O antigo líder do PSD considera preocupante que esta crise acabe por beliscar vários sectores políticos.

"A alternativa, neste momento, estará a ser trabalhada. Não é fácil de construir, exige uma grande renovação do pessoal politico. Uma clarificação por eleições ? Penso que sim. A substituição de Dilma pelo seu vice-presidente ? Não me parece alguém com grande carisma ou capacidade de liderança para conduzir o país”, assinala Santana Lopes.

Uma saída política para a crise
Com uma ofensiva judicial e outra nas ruas, com manifestações de protesto de grandes dimensões, aperta-se o cerco a Dilma Rousseff.  António Vitorino considera que, na medida em que o processo formal de ‘impeachment’ (impugnação de mandato)  tem que ser votado no Congresso, essa é, apesar de tudo, a forma mais “palatável” de resolver a questão nos termos da Constituição.

"Cair um presidente pela rua seria um precedente gravíssimo no Brasil.
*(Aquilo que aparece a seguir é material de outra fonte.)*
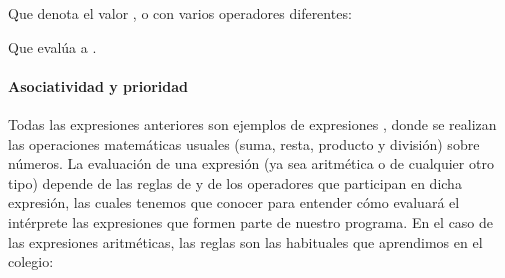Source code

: \documentclass[a4paper,12pt,spanish]{sphinxmanual}
\begin{document}
Que denota el valor , o con varios operadores diferentes:

%
\begin{sphinxVerbatim}[commandchars=\\\{\}]
    
\end{sphinxVerbatim}

Que evalúa a .


\paragraph{Asociatividad y prioridad}
\label{\detokenize{php:asociatividad-y-prioridad}}
\ignorespaces 
Todas las expresiones anteriores son ejemplos de expresiones ,
donde se realizan las operaciones matemáticas usuales (suma, resta, producto y
división) sobre números. La evaluación de una expresión (ya sea aritmética o de
cualquier otro tipo) depende de las reglas de  y 
de los operadores que participan en dicha expresión, las cuales tenemos que
conocer para entender cómo evaluará el intérprete las expresiones que formen
parte de nuestro programa. En el caso de las expresiones aritméticas, las
reglas son las habituales que aprendimos en el colegio:
\end{document}
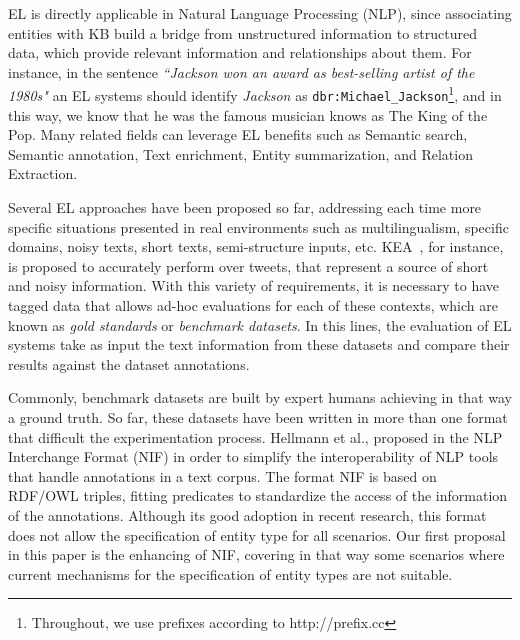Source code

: \documentclass{llncs}
\begin{document}
EL is directly applicable in Natural Language Processing (NLP), since associating entities with KB build a bridge from unstructured information to structured data, which provide relevant information and relationships about them. For instance, in the sentence \textit{``Jackson won an award as best-selling artist of the 1980s"} an EL systems should identify \textit{Jackson} as \texttt{dbr:Michael\_Jackson}\footnote{Throughout, we use prefixes according to http://prefix.cc}, and in this way, we know that he was the famous musician knows as The King of the Pop. Many related fields can leverage EL benefits such as Semantic search, Semantic annotation, Text enrichment, Entity summarization, and Relation Extraction. 

Several EL approaches have been proposed so far, addressing each time more specific situations presented in real environments such as multilingualism, specific domains, noisy texts, short texts, semi-structure inputs, etc. KEA~\cite{KEA2016}, for instance, is proposed to accurately perform over tweets, that represent a source of short and noisy information. With this variety of requirements, it is necessary to have tagged data that allows ad-hoc evaluations for each of these contexts, which are known as \textit{gold standards} or \textit{benchmark datasets}. In this lines, the evaluation of EL systems take as input the text information from these datasets and compare their results against the dataset annotations. 

Commonly, benchmark datasets are built by expert humans achieving in that way a ground truth. So far, these datasets have been written in more than one format that difficult the experimentation process. Hellmann et al., proposed in \cite{NIFpaper} the NLP Interchange Format (NIF) in order to simplify the interoperability of NLP tools that handle annotations in a text corpus. The format NIF is based on RDF/OWL triples, fitting predicates to standardize the access of the information of the annotations. Although its good adoption in recent research, this format does not allow the specification of entity type for all scenarios. Our first proposal in this paper is the enhancing of NIF, covering in that way some scenarios where current mechanisms for the specification of entity types are not suitable.
\end{document}
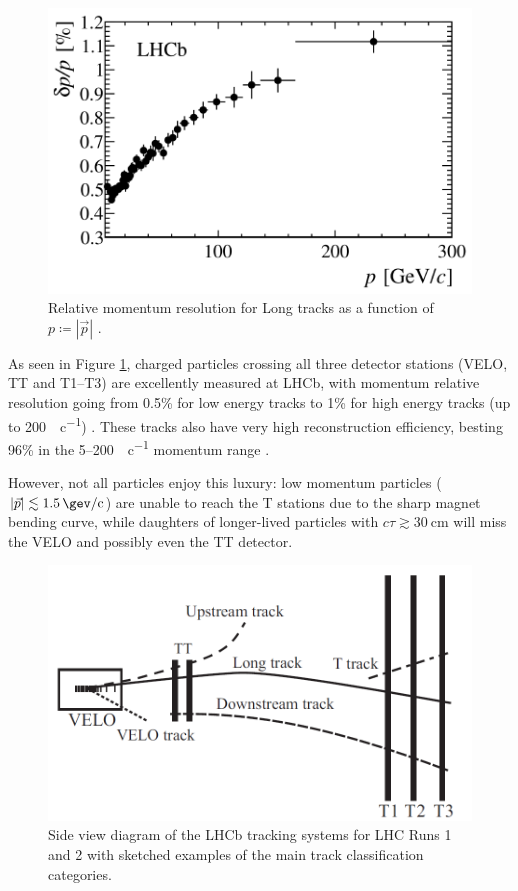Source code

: \begin{figure}[t]
	\centering
	\includegraphics[width=.6\textwidth]{graphics/02-lhcb/tstation_p_resolution.png}
	\caption{Relative momentum resolution for Long tracks as a function of $p\coloneqq |\vec{p}|$ \cite{LHCbDetectorPerformance}.}
	\label{fig:2:tstation_p_resolution}
\end{figure}

As seen in Figure \ref{fig:2:tstation_p_resolution}, charged particles crossing all three detector stations (VELO, TT and T1--T3) are excellently measured at LHCb, with momentum relative resolution going from 0.5\% for low energy tracks to 1\% for high energy tracks  (up to \SI{200}{\gev\per c}) \cite{LHCbDetectorPerformance}.
These tracks also have very high reconstruction efficiency, besting 96\% in the 5--200~\si{\gev\per c} momentum range \cite{HistoryLHCb}.

However, not all particles enjoy this luxury:
low momentum particles ($|\vec{p}| \lesssim \SI{1.5}{\gev\per c}$) are unable to reach the T stations due to the sharp magnet bending curve, while daughters of longer-lived particles with $c\tau \gtrsim \SI{30}{\centi\meter}$ will miss the VELO and possibly even the TT detector.

\begin{figure}[t]
	\centering
	\includegraphics[width=.8\textwidth]{graphics/02-lhcb/Track_Definitions.png}
	\caption[Side view diagram of LHCb tracking system and track categories.]{Side view diagram of the LHCb tracking systems for LHC Runs 1 and 2 with sketched examples of the main track classification categories.}
	\label{fig:2:track_classification}
\end{figure}

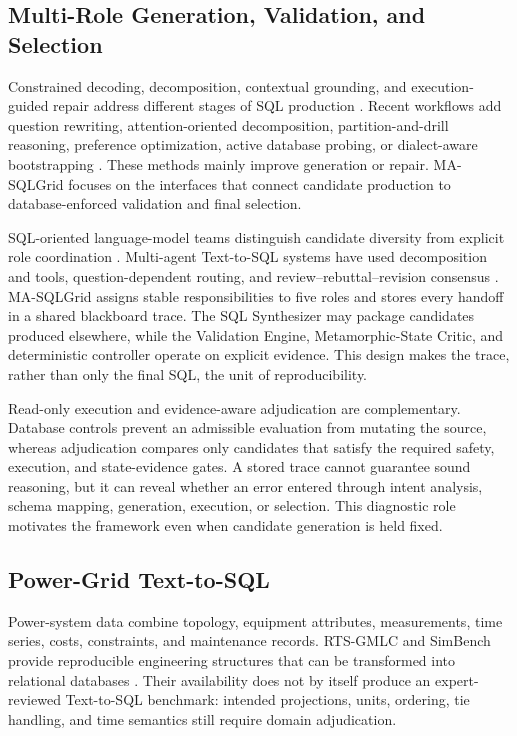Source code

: \documentclass[applsci,article,submit,moreauthors]{Definitions/mdpi}
\newcommand{\masql}{MA-SQLGrid}
\begin{document}
\subsection{Multi-Role Generation, Validation, and Selection}

Constrained decoding, decomposition, contextual grounding, and execution-guided repair address different stages of SQL production \cite{scholak2021picard,nan2023enhancing,sun2023sqlprompt,pourreza2023dinsql,talaei2024chess}. Recent workflows add question rewriting, attention-oriented decomposition, partition-and-drill reasoning, preference optimization, active database probing, or dialect-aware bootstrapping \cite{mao2024dartsql,xie2024deasql,luo2024ptdsql,zhai2025executionfeedback,xie2026sdesql,zhang2025exesql}. These methods mainly improve generation or repair. \masql{} focuses on the interfaces that connect candidate production to database-enforced validation and final selection.

SQL-oriented language-model teams distinguish candidate diversity from explicit role coordination \cite{lee2025team}. Multi-agent Text-to-SQL systems have used decomposition and tools, question-dependent routing, and review--rebuttal--revision consensus \cite{wang2025macsql,shao2025qcmasql,xia2025r3}. \masql{} assigns stable responsibilities to five roles and stores every handoff in a shared blackboard trace. The SQL Synthesizer may package candidates produced elsewhere, while the Validation Engine, Metamorphic-State Critic, and deterministic controller operate on explicit evidence. This design makes the trace, rather than only the final SQL, the unit of reproducibility.

Read-only execution and evidence-aware adjudication are complementary. Database controls prevent an admissible evaluation from mutating the source, whereas adjudication compares only candidates that satisfy the required safety, execution, and state-evidence gates. A stored trace cannot guarantee sound reasoning, but it can reveal whether an error entered through intent analysis, schema mapping, generation, execution, or selection. This diagnostic role motivates the framework even when candidate generation is held fixed.

\subsection{Power-Grid Text-to-SQL}

Power-system data combine topology, equipment attributes, measurements, time series, costs, constraints, and maintenance records. RTS-GMLC and SimBench provide reproducible engineering structures that can be transformed into relational databases \cite{barrows2020rts,meinecke2020simbench}. Their availability does not by itself produce an expert-reviewed Text-to-SQL benchmark: intended projections, units, ordering, tie handling, and time semantics still require domain adjudication.
\end{document}
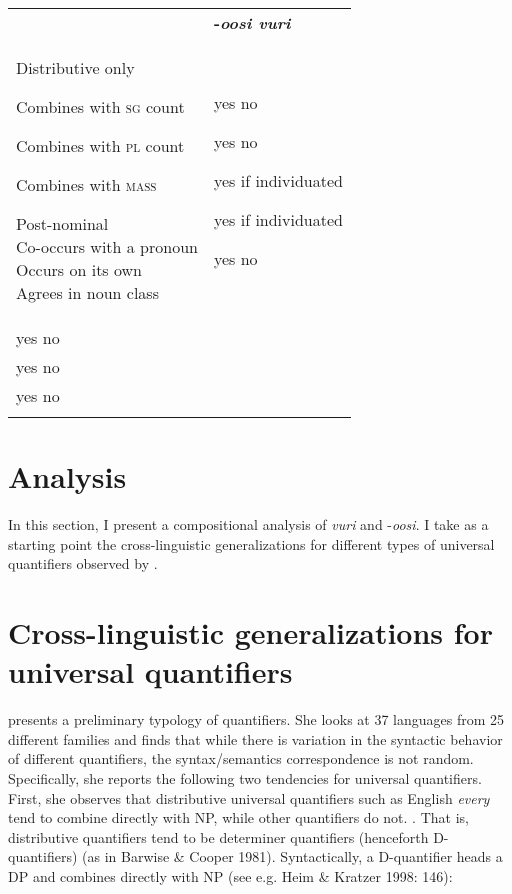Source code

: \documentclass[output=paper]{langsci/langscibook}
\begin{document}
\begin{tabularx}{\textwidth}{XX} & {\bfseries {}-\textit{oosi  vuri}}\\
\lsptoprule
{\mdseries Distributive only}

{\mdseries Combines with \textsc{sg} count}

{\mdseries Combines with \textsc{pl} count}

{\mdseries Combines with \textsc{mass}}

{\mdseries Post-nominal\\
Co-occurs with a pronoun\\
Occurs on its own\\
Agrees in noun class} & yes  no 

yes  no

yes  if individuated

yes  if individuated

yes  no\\
yes  no\\
yes  no\\
yes  no  \\
\lspbottomrule
\end{tabularx}
\section{ Analysis}

In this section, I present a compositional analysis of \textit{vuri }and -\textit{oosi}. I take as a starting point the cross-linguistic generalizations for different types of universal quantifiers observed by \citet{Matthewson2013}. 

\section{Cross-linguistic generalizations for universal quantifiers}

\citet{Matthewson2013} presents a preliminary typology of quantifiers. She looks at 37 languages from 25 different families and finds that while there is variation in the syntactic behavior of different quantifiers, the syntax/semantics correspondence is not random. Specifically, she reports the following two tendencies for universal quantifiers. First, she observes that distributive universal quantifiers such as English \textit{every} tend to {\textquotedbl}combine directly with NP, while other quantifiers do not.{\textquotedbl} \citep[36]{Matthewson2013}. That is, distributive quantifiers tend to be determiner quantifiers (henceforth D-quantifiers) (as in Barwise \& Cooper 1981). Syntactically, a D-quantifier heads a DP and combines directly with NP (see e.g. Heim \& Kratzer 1998: 146): 
\end{document}
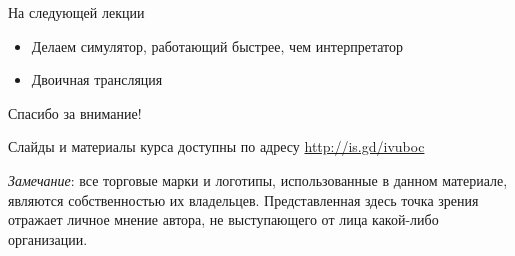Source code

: \documentclass{beamer}
\begin{document}
\begin{frame}{На следующей лекции}
\begin{itemize}
\item Делаем симулятор, работающий быстрее, чем интерпретатор
\item Двоичная трансляция
\end{itemize}
\end{frame}

\begin{frame}

{\huge{Спасибо за внимание!}\par}

\vfill

Слайды и материалы курса доступны по адресу \url{http://is.gd/ivuboc} %

\vfill

\tiny{\textit{Замечание}: все торговые марки и логотипы, использованные в данном материале, являются собственностью их владельцев. Представленная здесь точка зрения отражает личное мнение автора, не выступающего от лица какой-либо организации.}

\end{frame}
\end{document}
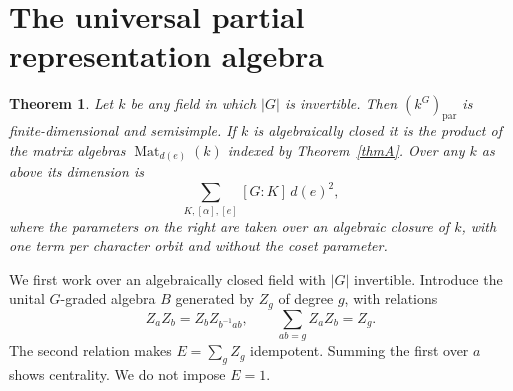 \documentclass[11pt]{amsart}
\newtheorem{theorem}{Theorem}
\theoremstyle{definition}
\DeclareMathOperator{\Mat}{Mat}
\begin{document}
\section{The universal partial representation algebra}
\renewcommand{\thetheorem}{B}
\begin{theorem}\label{thmB}
Let $k$ be any field in which $|G|$ is invertible. Then $(k^G)_{\mathrm{par}}$ is finite-dimensional and semisimple. If $k$ is algebraically closed it is the product of the matrix algebras $\Mat_{d(e)}(k)$ indexed by Theorem~\ref{thmA}. Over any $k$ as above its dimension is
\[
 \sum_{K,[\alpha],[e]} [G:K]\,d(e)^2,
\]
where the parameters on the right are taken over an algebraic closure of $k$, with one term per character orbit and without the coset parameter.
\end{theorem}

We first work over an algebraically closed field with $|G|$ invertible. Introduce the unital $G$-graded algebra $B$ generated by $Z_g$ of degree $g$, with relations
\begin{equation}\label{Brel}
 Z_aZ_b=Z_b Z_{b^{-1}ab},\qquad
 \sum_{ab=g} Z_aZ_b=Z_g .
\end{equation}
The second relation makes $E=\sum_gZ_g$ idempotent. Summing the first over $a$ shows centrality. We do not impose $E=1$.
\end{document}
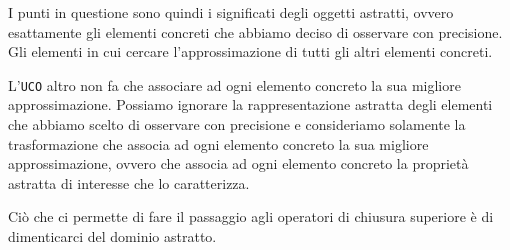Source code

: I punti in questione sono quindi i significati degli oggetti astratti, ovvero esattamente gli
elementi concreti che
abbiamo deciso di osservare con precisione. Gli elementi in cui cercare l'approssimazione di tutti 
gli altri elementi concreti.
\begin{tcolorbox}
    L'\texttt{UCO} altro non fa che associare ad ogni elemento concreto la sua migliore 
    approssimazione. Possiamo ignorare la rappresentazione astratta degli elementi 
    che abbiamo scelto di osservare con precisione e consideriamo solamente 
    la trasformazione che associa ad ogni elemento concreto la sua migliore approssimazione,
    ovvero che associa ad ogni elemento concreto la proprietà astratta di interesse che lo 
    caratterizza.
\end{tcolorbox}
Ciò che ci permette di fare il passaggio agli operatori di chiusura superiore è di 
dimenticarci del dominio astratto.
\begin{figure}[H]
    \centering
\end{figure}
Criar esse precedente é fatal”, sublinha Vitorino. “Em relação ao processo judicial. não creio que a complexidade daquele esquema que estava montado seja fácil de julgar num curto espaço de tempo. E depois há toda a cadeia de recursos, aí o processo judicial desgasta o poder. Não é o processo judicial que pode dar uma resposta à crise do poder, que tem que ser encontrada dentro das instituições para bem da democracia no Brasil”, acrescenta o comentador socialista.

Que saída pode então existir ? Vitorino recua no tempo. “ O que aconteceu com Collor de Melo foi que o processo de ‘impeachment' o levou à demissão. Quando se tornou claro que o ‘impeachment' ia proceder, ele saiu. Nem o poder caiu nas ruas nem houve vulnerabilidade do ponto de vista institucional. Provavelmente é o que poderá suceder aqui, num estado mais avançado da degradação da situação política”, alvitra o antigo comissário europeu.